*** Opening Given records ***

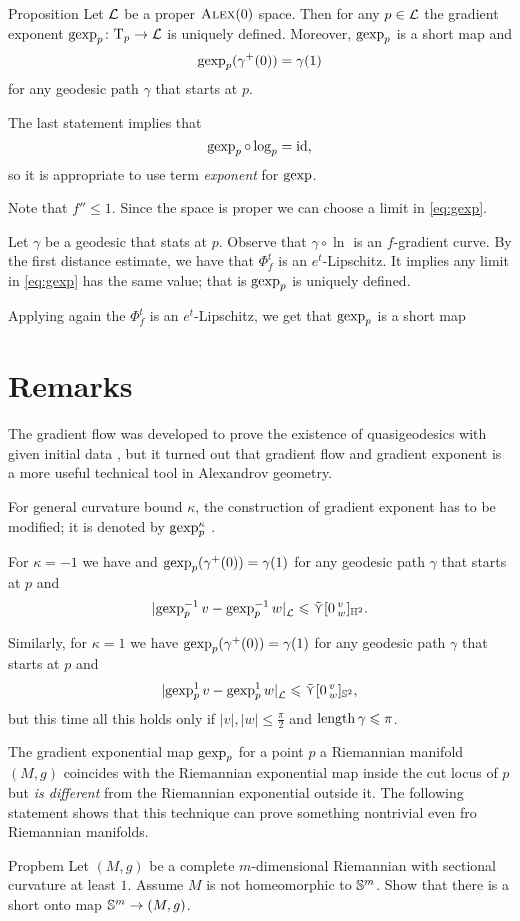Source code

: \begin{thm}{Proposition}\label{prop:gexp}
Let $\mathcal{L}$ be a proper $\textsc{Alex}(0)$ space.
Then for any $p\in \mathcal{L}$ the gradient exponent $\operatorname{\rm gexp}\nolimits_p\colon\mathrm{T}_p\to\mathcal{L}$ is uniquely defined.
Moreover, $\operatorname{\rm gexp}\nolimits_p$ is a short map and 
\[\operatorname{\rm gexp}\nolimits_p(\gamma^+(0))=\gamma(1)\]
for any geodesic path $\gamma$ that starts at $p$.
\end{thm}

The last statement implies that 
\[\operatorname{\rm gexp}\nolimits_p\circ\log_p=\operatorname{\rm id}\nolimits,\]
so it is appropriate to use term \textit{exponent} for $\operatorname{\rm gexp}\nolimits$.


Note that $f''\le 1$.
Since the space is proper we can choose a limit in \ref{eq:gexp}.

Let $\gamma$ be a geodesic that stats at $p$.
Observe that $\gamma\circ\ln$ is an $f$-gradient curve.
By the first distance estimate, we have that $\Phi^t_{f}$ is an $e^t$-Lipschitz.
It implies any limit in \ref{eq:gexp} has the same value;
that is $\operatorname{\rm gexp}\nolimits_p$ is uniquely defined.

Applying again the $\Phi^t_{f}$ is an $e^t$-Lipschitz, we get that $\operatorname{\rm gexp}\nolimits_p$ is a short map
\qeds

\section{Remarks}

The gradient flow was developed to prove the existence of quasigeodesics with given initial data \cite{perelman-petrunin:qg,petrunin:qg, petrunin:survey}, but it turned out that gradient flow and gradient exponent is a more useful technical tool in Alexandrov geometry.


For general curvature bound $\kappa$, the construction of gradient exponent has to be modified;
it is denoted by $\operatorname{\rm gexp}\nolimits_p^\kappa$ \cite[16.36]{alexander-kapovitch-petrunin2024}.

For $\kappa=-1$ we have 
and $\operatorname{\rm gexp}\nolimits_p(\gamma^+(0))=\gamma(1)$
for any geodesic path $\gamma$ that starts at $p$
and 
\[\dist{\gexp_p^{-1}v}{\gexp_p^{-1}w}{\spc{L}}\le \side\hinge0vw_{\HH^2}.\]

Similarly, for $\kappa=1$ we have $\operatorname{\rm gexp}\nolimits_p(\gamma^+(0))=\gamma(1)$
for any geodesic path $\gamma$ that starts at $p$ and 
\[\dist{\gexp_p^{1}v}{\gexp_p^{1}w}{\spc{L}}\le \side\hinge0vw_{\SSS^2},\]
but this time all this holds only if $|v|,|w|\le\tfrac\pi2$ and $\mathop{\rm length}\nolimits\gamma\leqslant\pi$.

The gradient exponential map $\operatorname{\rm gexp}\nolimits_p$  for a point $p$ a Riemannian manifold $(M,g)$ coincides with the Riemannian exponential map inside the cut locus of $p$ but \emph{is different } from the  Riemannian exponential outside it.
The following statement shows that this technique can prove something nontrivial even fro Riemannian manifolds.

\begin{thm}{Propbem}
Let $(M,g)$ be a complete $m$-dimensional Riemannian with sectional curvature at least $1$.
Assume $M$ is not homeomorphic to $\mathbb{S}^m$.
Show that there is a short onto map $\mathbb{S}^m\to (M,g)$.
\end{thm}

*** Closing Given records ***

From the records above, return each line that includes "uniquely".

Then for any $p\in \mathcal{L}$ the gradient exponent $\operatorname{\rm gexp}\nolimits_p\colon\mathrm{T}_p\to\mathcal{L}$ is uniquely defined.
that is $\operatorname{\rm gexp}\nolimits_p$ is uniquely defined.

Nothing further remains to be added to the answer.